Closed fgervais closed 2 years ago

fgervais commented 2 years ago

Hi @microbuilder,

This is not an issue and I'm basically just hijacking this communication channel so feel free to disregard.

I read your blog post on the zephyr web page and I'm sort of walking on your footsteps trying to get a microcontroller to calculate the color temperature. I actually thought this was going to be a quick project before reading your post.

I'm not up to speed yet here but I'll risk a couple questions.

I'm trying to get a feel for what kind of sensor I would need to get a good light temperature measurement and so be able to match a studio light to the sun.

You mention that an RGB sensors is not precise enough to get a good temperature calculation.

  1. I'm guessing a sensor with XYZ output like the TCS3430 would be as bad as a sensor with RGB output right?

One of the critic you have with RGB sensors is that the response of the individual 3 channels is too wide frequency wise and also the fact that they overlap.

  1. Based on your experience, would 8 channels instead of 3 like the AS7341 be enough to get a decent temperature reading so that our eyes would not see the difference between a light that we sensed the temperature and another light we set to the same sensed values?

  2. If you were so guess the lowest cost sensor that could give a precise temperature reading what would it be?

Thank you if you get time through this and give some thoughts, if not, thank you for the blog post and the zephyr library.

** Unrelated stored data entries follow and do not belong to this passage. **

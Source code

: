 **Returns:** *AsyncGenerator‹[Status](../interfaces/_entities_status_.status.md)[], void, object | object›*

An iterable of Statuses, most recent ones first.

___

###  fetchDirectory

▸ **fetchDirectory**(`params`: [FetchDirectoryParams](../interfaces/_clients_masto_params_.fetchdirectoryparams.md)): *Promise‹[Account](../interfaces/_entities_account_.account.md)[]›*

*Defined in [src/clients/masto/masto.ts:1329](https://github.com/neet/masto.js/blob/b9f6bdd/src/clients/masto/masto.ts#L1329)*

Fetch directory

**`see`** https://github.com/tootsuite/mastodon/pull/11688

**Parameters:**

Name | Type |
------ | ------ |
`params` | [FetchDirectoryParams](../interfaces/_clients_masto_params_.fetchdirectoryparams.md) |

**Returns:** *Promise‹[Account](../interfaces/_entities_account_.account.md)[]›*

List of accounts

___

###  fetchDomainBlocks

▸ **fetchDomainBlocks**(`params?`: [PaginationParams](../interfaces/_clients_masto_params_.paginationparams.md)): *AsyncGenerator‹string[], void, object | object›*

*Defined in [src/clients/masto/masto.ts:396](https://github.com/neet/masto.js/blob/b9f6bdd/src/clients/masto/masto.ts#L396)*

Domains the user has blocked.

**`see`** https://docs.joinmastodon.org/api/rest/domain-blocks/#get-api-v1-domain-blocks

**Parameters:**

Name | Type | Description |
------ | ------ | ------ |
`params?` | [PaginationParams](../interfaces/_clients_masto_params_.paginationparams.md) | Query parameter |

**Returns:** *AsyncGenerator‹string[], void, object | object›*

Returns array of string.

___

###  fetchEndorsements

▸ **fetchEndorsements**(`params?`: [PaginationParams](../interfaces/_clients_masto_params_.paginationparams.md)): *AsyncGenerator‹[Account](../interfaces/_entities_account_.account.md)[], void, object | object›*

microbuilder commented 2 years ago

I've tried some of the 8-9 channel devices, and even with those I struggled to get better than +/-10-20% of a decent spectrometer for measuring CCT, often closer to +/-20-25%. It could be the code, but I spent a LOT of time and effort on this, and ultimately my conclusion was that the only way to solve this with a reasonable margin of error (<10% from a known-good result from a calibrated spectrometer) is to use a linear image sensor and design a spectrometer that separates at a minimum dozens of tight wavelength ranges into individual datapoints, calibrating the sensor before use and compensate the datapoints accordingly.

There are some commercial devices for this, though not inexpensive nor easy to order:

But if you want quality results, there isn't a $5-25 sensor that will deliver that in my experience (though I'll be happy to be proven wrong). Designing your own spectrometer is possible, but involves a bit of mechanical and optical engineering as well, which is the hurdle I ran into. It's a solvable problem for one person ... but it's non-trivial, and requires a bit of dedication and financial investment.

Some books I purchase on the theoretical side that you may find useful:

I know I have others, but those are the ones I can find in my order history on Amazon.

Sorry of that's not the answer you want ot hear, but that's the conclusion I came to myself.

fgervais commented 2 years ago

Nice, thank you very much for this concentrated page of experience, much appreciated. It will accelerate my progress for sure.

I didn't see the mini spectrometers in my researches this looks quite interesting, I'll have a look.

Also thank you for the book suggestions, I'll check these out as well.

I'm making a little board for the AS7341 this weekend so I'll probably give it a try. I will let you know if I ever get good results with this route.